Assignment: Begin at the line containing "- Set up to" in the data below and go on through the line containing "- Use a config", repeating each line exactly; include both ends and no other line.

Information supplied:
[Start of Attachment]
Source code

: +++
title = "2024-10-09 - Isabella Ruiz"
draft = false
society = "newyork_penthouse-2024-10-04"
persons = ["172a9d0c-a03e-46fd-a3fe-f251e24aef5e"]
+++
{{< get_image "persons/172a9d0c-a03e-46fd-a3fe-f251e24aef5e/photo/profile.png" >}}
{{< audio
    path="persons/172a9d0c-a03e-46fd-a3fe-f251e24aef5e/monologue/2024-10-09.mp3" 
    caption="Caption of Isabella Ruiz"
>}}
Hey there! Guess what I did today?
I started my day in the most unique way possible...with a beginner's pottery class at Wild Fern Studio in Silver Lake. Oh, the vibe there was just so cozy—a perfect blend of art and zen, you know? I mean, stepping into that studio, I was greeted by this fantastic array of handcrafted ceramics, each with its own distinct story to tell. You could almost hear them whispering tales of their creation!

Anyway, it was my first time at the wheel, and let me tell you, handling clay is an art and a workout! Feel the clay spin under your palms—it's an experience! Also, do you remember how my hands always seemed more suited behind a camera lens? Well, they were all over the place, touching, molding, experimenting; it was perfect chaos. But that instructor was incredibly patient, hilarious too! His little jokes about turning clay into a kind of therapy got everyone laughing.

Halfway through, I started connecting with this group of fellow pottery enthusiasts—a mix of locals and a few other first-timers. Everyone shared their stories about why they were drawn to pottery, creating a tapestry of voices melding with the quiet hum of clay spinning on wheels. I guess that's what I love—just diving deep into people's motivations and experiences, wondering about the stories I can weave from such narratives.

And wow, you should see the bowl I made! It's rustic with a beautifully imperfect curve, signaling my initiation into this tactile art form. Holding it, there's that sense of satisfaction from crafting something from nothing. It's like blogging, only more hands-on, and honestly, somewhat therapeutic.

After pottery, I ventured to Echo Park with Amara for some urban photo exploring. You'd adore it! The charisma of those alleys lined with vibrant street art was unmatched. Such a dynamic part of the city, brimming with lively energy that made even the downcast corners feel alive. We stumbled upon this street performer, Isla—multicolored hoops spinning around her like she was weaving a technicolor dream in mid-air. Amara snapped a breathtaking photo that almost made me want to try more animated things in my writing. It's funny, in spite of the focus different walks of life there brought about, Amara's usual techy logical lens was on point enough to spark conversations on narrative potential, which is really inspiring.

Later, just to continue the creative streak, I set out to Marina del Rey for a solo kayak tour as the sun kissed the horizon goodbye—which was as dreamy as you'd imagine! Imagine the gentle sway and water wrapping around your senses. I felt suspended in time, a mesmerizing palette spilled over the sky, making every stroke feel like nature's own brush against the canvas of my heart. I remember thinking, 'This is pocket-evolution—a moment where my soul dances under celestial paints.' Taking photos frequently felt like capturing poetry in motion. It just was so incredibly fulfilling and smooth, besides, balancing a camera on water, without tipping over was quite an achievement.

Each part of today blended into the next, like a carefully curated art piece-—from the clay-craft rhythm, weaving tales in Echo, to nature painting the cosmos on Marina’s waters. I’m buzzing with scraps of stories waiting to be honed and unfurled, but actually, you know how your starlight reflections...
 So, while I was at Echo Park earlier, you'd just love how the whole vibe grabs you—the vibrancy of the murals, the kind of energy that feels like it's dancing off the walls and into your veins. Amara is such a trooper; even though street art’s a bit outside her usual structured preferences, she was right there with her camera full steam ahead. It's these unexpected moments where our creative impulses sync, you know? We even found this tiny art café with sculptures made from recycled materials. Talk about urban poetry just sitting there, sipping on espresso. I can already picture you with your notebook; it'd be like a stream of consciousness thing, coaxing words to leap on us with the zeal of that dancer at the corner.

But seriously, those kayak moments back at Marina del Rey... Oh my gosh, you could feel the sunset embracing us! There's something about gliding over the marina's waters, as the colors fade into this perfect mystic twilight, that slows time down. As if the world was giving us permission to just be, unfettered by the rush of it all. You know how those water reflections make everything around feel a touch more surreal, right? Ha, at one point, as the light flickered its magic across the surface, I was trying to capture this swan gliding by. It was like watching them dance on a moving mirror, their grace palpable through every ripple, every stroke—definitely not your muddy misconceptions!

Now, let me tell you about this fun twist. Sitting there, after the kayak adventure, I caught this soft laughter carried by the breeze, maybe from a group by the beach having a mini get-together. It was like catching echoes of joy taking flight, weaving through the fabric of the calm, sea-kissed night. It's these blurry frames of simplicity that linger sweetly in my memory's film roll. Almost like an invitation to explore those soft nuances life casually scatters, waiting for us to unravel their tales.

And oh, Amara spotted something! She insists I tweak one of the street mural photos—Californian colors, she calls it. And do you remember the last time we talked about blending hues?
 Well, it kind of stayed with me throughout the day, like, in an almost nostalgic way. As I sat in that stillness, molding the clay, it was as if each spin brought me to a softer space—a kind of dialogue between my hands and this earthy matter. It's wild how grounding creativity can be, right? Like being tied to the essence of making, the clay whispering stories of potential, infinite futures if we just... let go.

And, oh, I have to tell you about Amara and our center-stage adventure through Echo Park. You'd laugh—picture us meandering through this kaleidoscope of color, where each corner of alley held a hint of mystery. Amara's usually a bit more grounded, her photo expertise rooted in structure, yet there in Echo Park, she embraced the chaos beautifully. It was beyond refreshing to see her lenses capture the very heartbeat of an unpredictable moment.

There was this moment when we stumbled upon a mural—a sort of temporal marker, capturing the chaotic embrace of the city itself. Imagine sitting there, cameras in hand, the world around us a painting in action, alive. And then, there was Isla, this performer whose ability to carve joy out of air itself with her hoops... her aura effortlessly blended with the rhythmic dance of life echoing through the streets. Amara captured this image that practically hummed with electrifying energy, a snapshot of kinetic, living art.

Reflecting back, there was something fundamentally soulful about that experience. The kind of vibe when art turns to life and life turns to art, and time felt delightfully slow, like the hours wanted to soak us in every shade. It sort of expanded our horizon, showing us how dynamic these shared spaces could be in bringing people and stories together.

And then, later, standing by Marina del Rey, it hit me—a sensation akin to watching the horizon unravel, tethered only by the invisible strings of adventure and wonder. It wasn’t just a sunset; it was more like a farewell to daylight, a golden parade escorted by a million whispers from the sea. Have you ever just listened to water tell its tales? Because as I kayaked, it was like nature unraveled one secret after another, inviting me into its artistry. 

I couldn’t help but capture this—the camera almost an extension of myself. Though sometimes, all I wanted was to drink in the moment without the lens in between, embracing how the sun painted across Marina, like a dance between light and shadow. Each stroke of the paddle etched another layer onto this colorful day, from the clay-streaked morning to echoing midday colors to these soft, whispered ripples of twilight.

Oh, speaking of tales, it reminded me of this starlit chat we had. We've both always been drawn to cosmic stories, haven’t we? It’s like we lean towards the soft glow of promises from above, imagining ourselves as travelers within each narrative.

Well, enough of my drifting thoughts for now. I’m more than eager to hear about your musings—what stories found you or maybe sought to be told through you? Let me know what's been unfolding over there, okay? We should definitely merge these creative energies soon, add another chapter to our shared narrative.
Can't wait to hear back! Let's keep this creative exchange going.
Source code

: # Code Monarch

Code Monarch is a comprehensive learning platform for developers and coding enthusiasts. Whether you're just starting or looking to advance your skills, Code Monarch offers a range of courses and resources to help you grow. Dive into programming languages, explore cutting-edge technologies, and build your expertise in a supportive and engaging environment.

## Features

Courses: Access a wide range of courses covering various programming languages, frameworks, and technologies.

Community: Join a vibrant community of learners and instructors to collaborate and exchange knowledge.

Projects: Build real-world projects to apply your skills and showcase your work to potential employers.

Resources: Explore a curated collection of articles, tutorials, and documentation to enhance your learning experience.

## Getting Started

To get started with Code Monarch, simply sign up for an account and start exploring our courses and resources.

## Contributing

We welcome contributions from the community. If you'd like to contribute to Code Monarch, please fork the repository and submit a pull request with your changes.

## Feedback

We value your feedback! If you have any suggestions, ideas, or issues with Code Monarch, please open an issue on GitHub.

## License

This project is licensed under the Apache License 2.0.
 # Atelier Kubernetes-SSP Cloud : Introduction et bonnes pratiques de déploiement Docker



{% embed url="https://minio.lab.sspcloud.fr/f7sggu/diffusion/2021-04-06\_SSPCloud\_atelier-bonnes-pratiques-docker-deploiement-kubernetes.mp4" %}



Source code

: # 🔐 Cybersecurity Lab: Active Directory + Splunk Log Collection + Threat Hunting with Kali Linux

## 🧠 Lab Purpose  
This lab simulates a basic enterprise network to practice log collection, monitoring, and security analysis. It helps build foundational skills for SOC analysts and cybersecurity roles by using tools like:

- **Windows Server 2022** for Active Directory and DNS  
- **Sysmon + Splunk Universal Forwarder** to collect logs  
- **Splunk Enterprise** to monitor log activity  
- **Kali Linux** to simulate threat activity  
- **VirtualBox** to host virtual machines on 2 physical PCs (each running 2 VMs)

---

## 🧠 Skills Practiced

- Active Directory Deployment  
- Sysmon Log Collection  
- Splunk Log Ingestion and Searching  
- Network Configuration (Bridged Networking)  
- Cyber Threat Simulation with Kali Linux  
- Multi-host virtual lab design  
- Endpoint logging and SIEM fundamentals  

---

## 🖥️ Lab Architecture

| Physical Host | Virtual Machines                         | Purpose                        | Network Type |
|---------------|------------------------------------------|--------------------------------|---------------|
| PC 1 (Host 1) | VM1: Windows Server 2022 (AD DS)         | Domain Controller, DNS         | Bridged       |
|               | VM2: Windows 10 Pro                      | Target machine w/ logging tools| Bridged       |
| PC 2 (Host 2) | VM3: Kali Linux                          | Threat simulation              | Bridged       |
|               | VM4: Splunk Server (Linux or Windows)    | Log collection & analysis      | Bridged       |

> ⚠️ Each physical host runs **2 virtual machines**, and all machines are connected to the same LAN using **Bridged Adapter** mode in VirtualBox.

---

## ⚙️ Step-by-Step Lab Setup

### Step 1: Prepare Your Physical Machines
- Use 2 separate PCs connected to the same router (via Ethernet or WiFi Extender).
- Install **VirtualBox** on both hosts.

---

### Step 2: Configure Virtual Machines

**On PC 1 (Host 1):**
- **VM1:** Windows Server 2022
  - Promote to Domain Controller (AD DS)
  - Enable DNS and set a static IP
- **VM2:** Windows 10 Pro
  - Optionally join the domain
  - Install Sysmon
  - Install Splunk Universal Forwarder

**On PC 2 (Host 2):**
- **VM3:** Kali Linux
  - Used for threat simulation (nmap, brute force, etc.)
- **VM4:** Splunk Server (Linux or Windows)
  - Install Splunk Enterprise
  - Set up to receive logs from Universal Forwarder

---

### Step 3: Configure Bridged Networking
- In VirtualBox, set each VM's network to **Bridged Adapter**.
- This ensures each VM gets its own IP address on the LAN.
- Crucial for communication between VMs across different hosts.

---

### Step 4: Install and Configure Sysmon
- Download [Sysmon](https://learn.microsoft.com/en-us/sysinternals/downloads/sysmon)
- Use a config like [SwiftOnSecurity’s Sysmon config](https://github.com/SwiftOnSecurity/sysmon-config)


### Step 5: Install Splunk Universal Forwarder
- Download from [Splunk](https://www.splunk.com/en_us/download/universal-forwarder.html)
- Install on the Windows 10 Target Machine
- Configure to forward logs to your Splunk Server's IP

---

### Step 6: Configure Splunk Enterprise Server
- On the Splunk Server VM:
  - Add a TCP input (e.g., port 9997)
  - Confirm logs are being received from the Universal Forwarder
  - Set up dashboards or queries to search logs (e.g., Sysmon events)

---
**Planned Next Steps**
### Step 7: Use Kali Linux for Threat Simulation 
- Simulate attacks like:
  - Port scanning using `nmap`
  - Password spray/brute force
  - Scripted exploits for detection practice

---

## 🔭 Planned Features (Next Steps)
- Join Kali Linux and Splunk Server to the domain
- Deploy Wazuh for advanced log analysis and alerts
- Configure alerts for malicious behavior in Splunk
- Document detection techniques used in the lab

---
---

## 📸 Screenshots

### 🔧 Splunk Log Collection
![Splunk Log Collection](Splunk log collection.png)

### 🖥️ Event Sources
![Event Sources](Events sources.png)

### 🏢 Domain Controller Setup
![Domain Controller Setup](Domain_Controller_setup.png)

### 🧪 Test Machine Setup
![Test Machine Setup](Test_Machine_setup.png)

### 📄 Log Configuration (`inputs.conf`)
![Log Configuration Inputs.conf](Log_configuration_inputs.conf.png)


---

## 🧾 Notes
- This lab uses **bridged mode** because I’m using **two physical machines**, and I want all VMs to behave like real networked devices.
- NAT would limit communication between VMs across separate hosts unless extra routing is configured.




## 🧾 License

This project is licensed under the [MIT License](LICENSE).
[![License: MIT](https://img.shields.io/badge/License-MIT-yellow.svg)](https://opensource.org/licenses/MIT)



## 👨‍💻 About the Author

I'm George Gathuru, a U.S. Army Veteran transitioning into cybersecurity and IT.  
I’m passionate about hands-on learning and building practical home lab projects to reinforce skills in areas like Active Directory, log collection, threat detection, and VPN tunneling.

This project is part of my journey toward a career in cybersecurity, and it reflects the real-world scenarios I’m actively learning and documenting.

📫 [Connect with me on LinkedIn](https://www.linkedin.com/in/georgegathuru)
[End of Attachment]
Response below:
  - Set up to receive logs from Universal Forwarder

---

### Step 3: Configure Bridged Networking
- In VirtualBox, set each VM's network to **Bridged Adapter**.
- This ensures each VM gets its own IP address on the LAN.
- Crucial for communication between VMs across different hosts.

---

### Step 4: Install and Configure Sysmon
- Download [Sysmon](https://learn.microsoft.com/en-us/sysinternals/downloads/sysmon)
- Use a config like [SwiftOnSecurity’s Sysmon config](https://github.com/SwiftOnSecurity/sysmon-config)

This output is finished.